La gestione del tempo aziendale è una questione che interessa un po’ tutti e più che una disciplina, assomiglia a una dieta. Dieta, nel significato originale greco, era uno stile di vita; così gestire bene il tempo, qualcosa che scorre liquidamente e di cui non abbiamo apparentemente controllo, è qualcosa che riesce se stabiliamo una disciplina interiore che diventa uno stile di vita. Detto così, sembra qualcosa di troppo rigido: da caserma, ritmi scanditi meccanicamente; nel mondo aziendale fa pensare al taylorismo, quello dell’era industriale in cui si cronometravano le catene di montaggio. In realtà quello di cui stiamo parlando è affrontare la giornata, le ore che ci sono davanti, con una disciplina interiore che ci faccia percepire chiaramente quali sono le cose che vogliamo raggiungere, le cose che vogliamo realizzare oggi o, a inizio settimana, gli obiettivi che vogliamo raggiungere durante la settimana.

Come raggiungere il tuo obiettivo aziendale

Il primo è partire dalla fine. Come ci ha insegnato Covey, che è stato uno dei consulenti aziendali più efficaci, partire dalla fine, significa immaginare già quello che vogliamo aver raggiunto, in questo caso parliamo di settimane, ma potremmo allargare il discorso fra tre anni, quello che vogliamo raggiungere fra 5 anni, quello che vogliamo raggiungere fra 10 anni. Poi torniamo mentalmente indietro, creando quelle che si chiamano in azienda “milestones”  e quelle che noi italiani conosciamo benissimo: le pietre miliari. Cioè degli obiettivi intermedi, dei raggiungimenti e dei risultati intermedi che ci portino poi a 10 anni a 3 o a 1, a raggiungere il macro obiettivo.

Queste pietre miliari scandiscono il tempo, e danno quel giusto senso di urgenza che gli immunologi hanno anche scoperto essere positivo per la salute.

Chi lavora con un certo senso di urgenza, non eccessivo ed equilibrato, ha un sistema immunitario più forte, fa meno attenzione a piccoli disagi: lo starnuto, il livello di stanchezza, la sudorazione e va avanti con una certa adrenalina positiva.
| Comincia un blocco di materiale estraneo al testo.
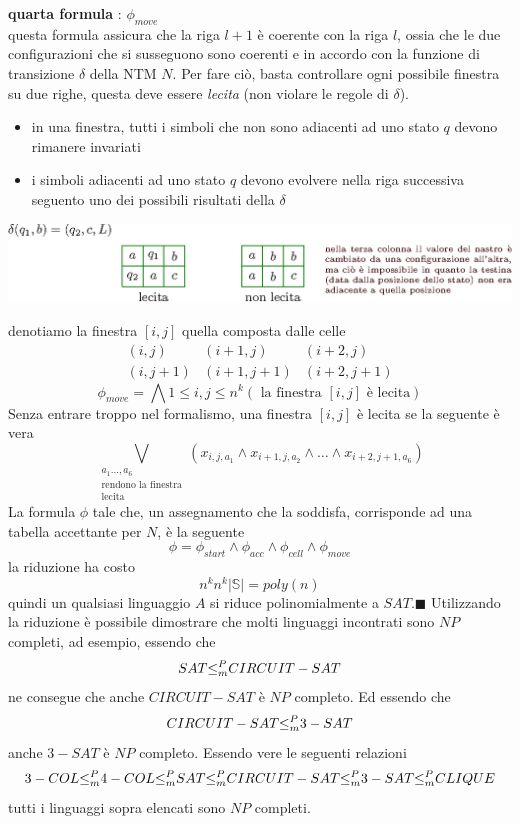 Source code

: \documentclass[10pt, letterpaper]{report}
\begin{document}
\textbf{quarta formula} : $\phi_{move}$\\
questa formula assicura che la riga $l+1$ è coerente con la riga $l$, ossia che le due configurazioni che si susseguono sono coerenti e in accordo con la funzione di transizione $\delta$ della NTM $N$. Per fare ciò, basta controllare ogni possibile finestra su due righe, questa deve essere \textit{lecita} (non violare le regole di $\delta$).\begin{itemize}
    \item in una finestra, tutti i simboli che non sono adiacenti ad uno stato $q$ devono rimanere invariati 
    \item i simboli adiacenti ad uno stato $q$ devono evolvere nella riga successiva seguento uno dei possibili risultati della $\delta$
\end{itemize}\begin{center}
    \includegraphics[width=\textwidth ]{images/finestraLecita.eps}
\end{center}
denotiamo la finestra $[i,j]$ quella composta dalle celle$$ \begin{matrix}
    (i,j) & (i+1,j) & (i+2,j)\\ 
    (i,j+1) & (i+1,j+1) & (i+2,j+1)
\end{matrix}$$
$$ \phi_{move}=\bigwedge\limits{1 \leq i,j \leq n^k}
(\text{ la finestra $[i,j]$ è lecita})$$
Senza entrare troppo nel formalismo, una finestra $[i,j]$ è lecita se la seguente è vera 
$$ \bigvee_{\begin{matrix}
a_1\dots,a_6\\ 
\text{rendono la finestra}\\\text{lecita}
\end{matrix}}
(x_{i,j,a_1}\land x_{i+1,j,a_2}\land \dots \land x_{i+2,j+1,a_6})
$$
La formula $\phi$ tale che, un assegnamento che la soddisfa, corrisponde ad una tabella accettante per $N$, è la seguente 
$$ \phi = \phi_{start}\land \phi_{acc}\land \phi_{cell}\land \phi_{move}$$
la riduzione ha costo $$ n^kn^k|\mathbb S|=poly(n)$$
quindi un qualsiasi linguaggio $A$ si riduce polinomialmente a $SAT$.\hfill$\blacksquare$\acc   
Utilizzando la riduzione è possibile dimostrare che molti linguaggi incontrati sono $NP$ completi, ad esempio, essendo che $$ SAT{\le_m^P} CIRCUIT-SAT$$
ne consegue che anche $CIRCUIT-SAT$ è $NP$ completo. Ed essendo che 
$$CIRCUIT-SAT{\le_m^P} 3-SAT$$
anche $3-SAT$ è $NP$ completo. Essendo vere le seguenti relazioni 
$$ 
3-COL {\le_m^P} 4-COL {\le_m^P} SAT {\le_m^P} CIRCUIT-SAT {\le_m^P} 3-SAT {\le_m^P} CLIQUE
$$
tutti i linguaggi sopra elencati sono $NP$ completi.
\end{document}
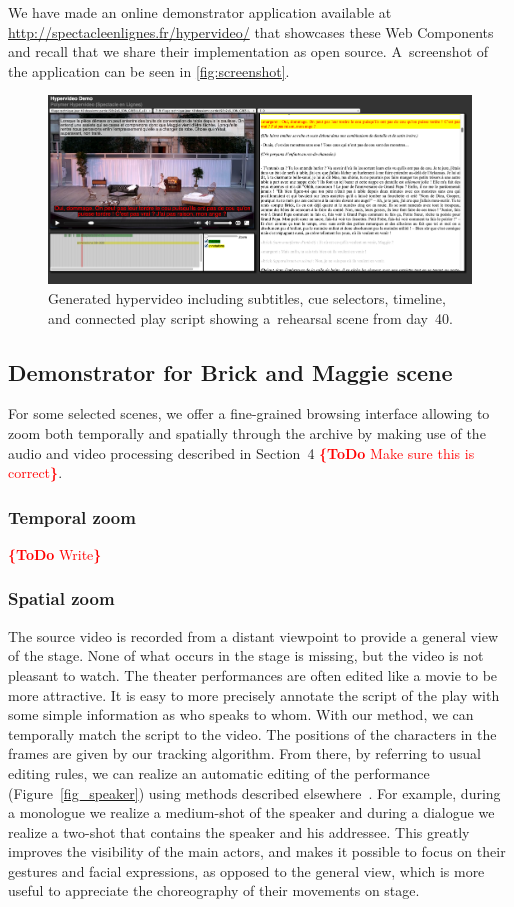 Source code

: \documentclass[conference]{IEEEtran}
\newcommand{\todo}[1]{\noindent\textcolor{red}{{\bf \{ToDo} #1{\bf \}}}}
\begin{document}
\noindent We have made an online demonstrator application available at
\url{http://spectacleenlignes.fr/hypervideo/} that showcases these Web Components
and recall that we share their implementation as open source.
A~screenshot of the application can be seen in \autoref{fig:screenshot}.

\begin{figure}[htb!]
  \centering
  \includegraphics[width=0.95\linewidth]{screenshot}
  \caption{Generated hypervideo including subtitles, cue selectors, timeline, and connected play script
    showing a~rehearsal scene from day~40.}
  \label{fig:screenshot}
\end{figure}

\subsection{Demonstrator for Brick and Maggie scene}
For some selected scenes, we offer a fine-grained browsing interface allowing to zoom both temporally and spatially
through the archive by making use of the audio and video processing described in Section~4 \todo{Make sure this is correct}.  

\subsubsection{Temporal zoom} \todo{Write}

\subsubsection{Spatial zoom}
The source video  is recorded from a distant viewpoint  to provide  a general  view of the stage.  None of what occurs in the stage is missing, but the video is not pleasant to watch.  The theater performances are often edited like a movie to be more attractive.   It is easy to more precisely annotate the script of the play with some simple information as who speaks to whom. With our method, we can temporally match the script to the video.  The positions of the characters in the frames are given by our tracking algorithm.  From there, by referring to usual editing rules, we can realize an automatic editing of the performance (Figure~\ref{fig_speaker}) using methods described elsewhere~\cite{Gandhi14}.  For example, during a monologue we realize a medium-shot of the speaker and during a dialogue we realize a two-shot that contains the speaker and his addressee. This greatly improves the visibility of the main actors, and makes it possible to focus on their gestures and facial expressions, as opposed to the general view, which is more useful to appreciate the choreography of their movements on stage.
\end{document}
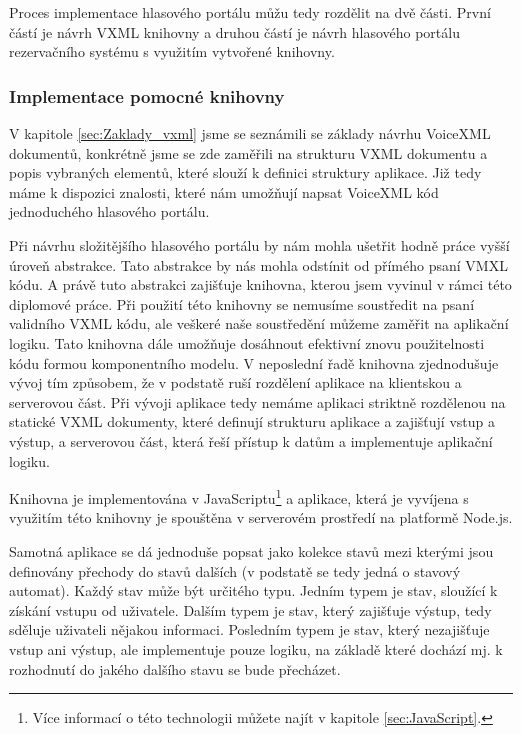 \documentclass[ing,male,java,dept460]{diploma}						%
\begin{document}
Proces implementace hlasového portálu můžu tedy rozdělit na dvě části. První částí je návrh VXML knihovny a druhou částí je návrh hlasového portálu rezervačního systému s využitím vytvořené knihovny.

\subsubsection{Implementace pomocné knihovny}

V kapitole \ref{sec:Zaklady_vxml} jsme se seznámili se základy návrhu VoiceXML dokumentů, konkrétně jsme se zde zaměřili na strukturu VXML dokumentu a popis vybraných elementů, které slouží k definici struktury aplikace. Již tedy máme k dispozici znalosti, které nám umožňují napsat VoiceXML kód jednoduchého hlasového portálu.

Při návrhu složitějšího hlasového portálu by nám mohla ušetřit hodně práce vyšší úroveň abstrakce. Tato abstrakce by nás mohla odstínit od přímého psaní VMXL kódu. A právě tuto abstrakci zajišťuje knihovna, kterou jsem vyvinul v rámci této diplomové práce. Při použití této knihovny se nemusíme soustředit na psaní validního VXML kódu, ale veškeré naše soustředění můžeme zaměřit na aplikační logiku. Tato knihovna dále umožňuje dosáhnout efektivní znovu použitelnosti kódu formou komponentního modelu. V neposlední řadě knihovna zjednodušuje vývoj tím způsobem, že v podstatě ruší rozdělení aplikace na klientskou a serverovou část. Při vývoji aplikace tedy nemáme aplikaci striktně rozdělenou na statické VXML dokumenty, které definují strukturu aplikace a zajišťují vstup a výstup, a serverovou část, která řeší přístup k datům a implementuje aplikační logiku.

Knihovna je implementována v JavaScriptu\footnote{Více informací o této technologii můžete najít v kapitole \ref{sec:JavaScript}.} a aplikace, která je vyvíjena s využitím této knihovny je spouštěna v serverovém prostředí na platformě Node.js.

Samotná aplikace se dá jednoduše popsat jako kolekce stavů mezi kterými jsou definovány přechody do stavů dalších (v podstatě se tedy jedná o stavový automat). Každý stav může být určitého typu. Jedním typem je stav, sloužící k získání vstupu od uživatele. Dalším typem je stav, který zajišťuje výstup, tedy sděluje uživateli nějakou informaci. Posledním typem je stav, který nezajišťuje vstup ani výstup, ale implementuje pouze logiku, na základě které dochází mj. k rozhodnutí do jakého dalšího stavu se bude přecházet.
\end{document}
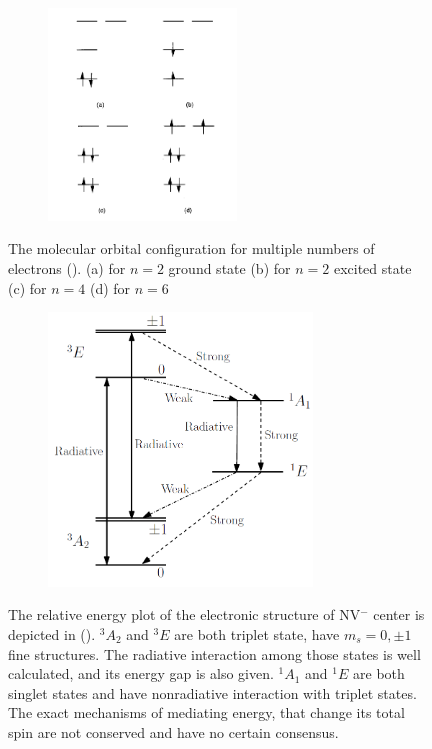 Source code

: \documentclass{article}
\begin{document}
\begin{figure}[ht]
    \centering
    \begin{subfigure}[b]{5cm}
        \centering
        \includegraphics[width=5cm]{./figs/six_electron_model.png}
    \end{subfigure}
    \hfill
    \caption{
        The molecular orbital configuration for multiple numbers of electrons (\cite{sixelectron}).
        (a) for $n = 2$ ground state (b) for $n = 2$ excited state (c) for $n = 4$ (d) for $n = 6$
    }
    \label{fig: six electron energy states}
\end{figure}
\begin{figure}[ht]
    \centering
    \begin{subfigure}[b]{7cm}
        \centering
        \includegraphics[width=7cm]{./figs/electronic structure.png}
    \end{subfigure}
    \hfill
    \caption{
        The relative energy plot of the electronic structure of NV$ ^-$ center is depicted in (\cite{nv}).
        $ ^3A_2$ and $ ^3E$ are both triplet state, have $m_s = 0, \pm 1$ fine structures.
        The radiative interaction among those states is well calculated, and its energy gap is also given.
        $ ^1A_1$ and $ ^1E$ are both singlet states and have nonradiative interaction with triplet states.
        The exact mechanisms of mediating energy, that change its total spin are not conserved and have no certain consensus.
    }
    \label{fig: electronic structure}
\end{figure}
\end{document}
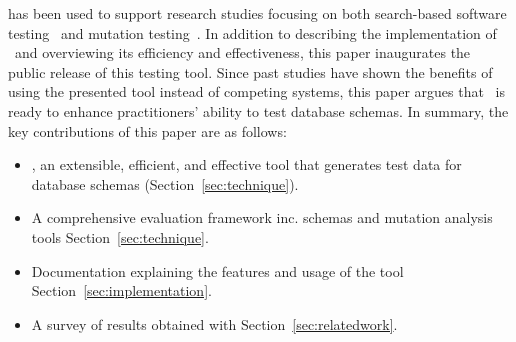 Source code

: {\sa} has been used to support research studies focusing on both search-based software
testing~\cite{kapfhammer2013search,mcminn2015effectiveness,kinneer2015automatically} and mutation
testing~\cite{wright2013efficient,wright2014impact,wright2015mutation,mcminn2016virtual}.  In addition to describing the
implementation of \sa~and overviewing its efficiency and effectiveness, this paper inaugurates the public release of
this testing tool. Since past studies have shown the benefits of using the presented tool instead of competing systems,
this paper argues that \sa~is ready to enhance practitioners' ability to test database schemas.  In summary, the key
contributions of this paper are as follows:


\begin{itemize}


  \item {\sa}, an extensible, efficient, and effective tool that generates test data for database schemas
    (Section~\ref{sec:technique}).


  \item A comprehensive evaluation framework inc. schemas and mutation analysis tools Section~\ref{sec:technique}.


  \item Documentation explaining the features and usage of the tool Section~\ref{sec:implementation}.


  \item A survey of results obtained with {\sa} Section~\ref{sec:relatedwork}.

\end{itemize}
Il senso di urgenza positivo nella gestione del tempo

È ovvio che, come in tutte le cose, se si eccede, si sfocia poi nel burnout quel livello di stress eccessivo che diventa negativo per la salute e per i risultati. Ma rimanendo su questo senso di urgenza positivo, noi capendo cosa vogliamo realizzare a fine anno, se stabiliamo anche degli step intermedi, le famose pietre miliari, capiamo anche che per raggiungere quell’obiettivo a fine anno, fra sei mesi dobbiamo raggiungere un obiettivo intermedio che non sempre è la metà. Non è solo dividere in due. Dipende dal contesto, dall’obiettivo che vogliamo raggiungere. Poi dividiamo ulteriormente: questa è la logica aziendale.

Pianificazione strategica aziendale

Quindi l’anno solare o a seconda della categoria merceologica, l’anno di esercizio, i 6 mesi e poi il quarter e il trimestre. Ogni quarto di anno si fa un feedback accurato per capire cosa è successo, cosa abbiamo fatto, se la strategia funziona, quali accorgimenti dobbiamo operare per migliorare la strategia, per cambiare eventualmente delle tattiche, delle azioni. Ecco, ragionando così poi si arriva al mese, quindi da qui a un mese cosa devo realizzare se voglio veramente realizzare tra tre mesi quella pietra miliare e tra sei mesi quell’altra, e fra un anno l’obiettivo? Scomponiamo ulteriormente, sempre ispirandoci a Covey, quel mese in quattro settimane; le quattro settimane che semplicemente, usando la gmail di Google , hai gratuitamente il calendario sul tuo telefono. Quindi la settimana lavorativa del calendario Google; e qui ragioniamo un po’ diversamente. È vero che in una settimana tenteremo di realizzare una parte dell’obiettivo mensile è anche vero che metteremo proprio gli impegni in calendario e negli orari.

Esempio di gestione del tempo aziendale

Per esempio, lunedì alle 11 incontro con Rossi. Quanto durerà presumibilmente? Ipotesi di un’ora. Quindi noi non metteremo dalle 11 alle 12, metteremo dalle 10,30 alle 11,30 tenendo conto dei vari imprevisti: ritardi, oppure la durata maggiore dell’incontro. Questo perché, nella vita reale bisogna considerare un tempo cuscinetto. Per non soffocare il nostro calendario, la nostra agenda. Quindi, faremo così: metteremo in calendario tutti gli impegni della settimana principali.

 

Questo fin qui descritto, è una breve descrizione su come potrai andare a gestire il tempo in termini di risultati ed obiettivi.